A look at the Mid-Year Report, 2018: Economic Growth vs Economic Development vs Human Development (Part 2)

In last week’s article, it was argued that the 2018 mid-year growth rate of 4.5 percent was attained largely because of the dramatic increase in Government expenditure in comparison to the corresponding half-year period for 2017. It is important to note that while, in theory, increases in Government expenditure are usually intended to stimulate growth in the economy, the key understanding that ought to be established in this regard is where these expenditures are allocated.
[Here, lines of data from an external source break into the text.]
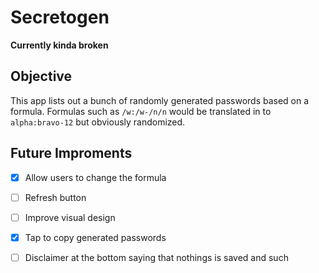 # Secretogen

**Currently kinda broken**

## Objective

This app lists out a bunch of randomly generated passwords based on a formula. Formulas such as `/w:/w-/n/n` would be translated in to `alpha:bravo-12` but obviously randomized.

## Future Improments
- [x] Allow users to change the formula
- [ ] Refresh button
- [ ] Improve visual design
- [x] Tap to copy generated passwords
- [ ] Disclaimer at the bottom saying that nothings is saved and such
If the expenditures are largely concentrated on unproductive activities, such as national events, dietary, other operating expenses, local travel and subsistence, vehicle spare parts and service, and rental of buildings and things like that, then increases in Government spending like these will simply not translate to real developmental growth.
Rather, these will just be a burden on the national treasury, and therefore the allocation of Government spending is what is really important to achieve the desired outcomes of real developmental growth, and not just manipulating one component of the GDP equation, inter alia, mathematical simulation to make the numbers appear to look good. As such, in the context of this argument, it is implied that this level of GDP growth rate does not necessarily reflect the true economic status of the economy with respect to real growth in terms of an expansion of the economy in developmental terms.
For example, this cannot be the case when the rate of unemployment remains relatively high. The last survey that was carried out showed that Guyana’s unemployment rate is 12 percent. However, in a previous article featured under this column some time ago, it was argued that if we were to adjust that figure to account for the 9,000 plus unemployed sugar workers in 2018, then real unemployment rate would be anywhere in the region of 20 – 25 percent.
The unemployment rate of a country is a key indicator that tells of the economic health of an economy; and therefore, with a rate of unemployment hovering over 20 percent, that is certainly not a good indicator, and does not tell a good story in terms of the economic growth direction of a country.
Some of the limitations of GDP to measure quality of life and economic progress
“Economists have warned since its introduction that GDP is a specialised tool, and treating it as an indicator of general well-being is inaccurate and dangerous. However, over the last 70 years, economic growth – measured by GDP – has become the sine qua non for economic progress.” (Costanza et.al, 2009).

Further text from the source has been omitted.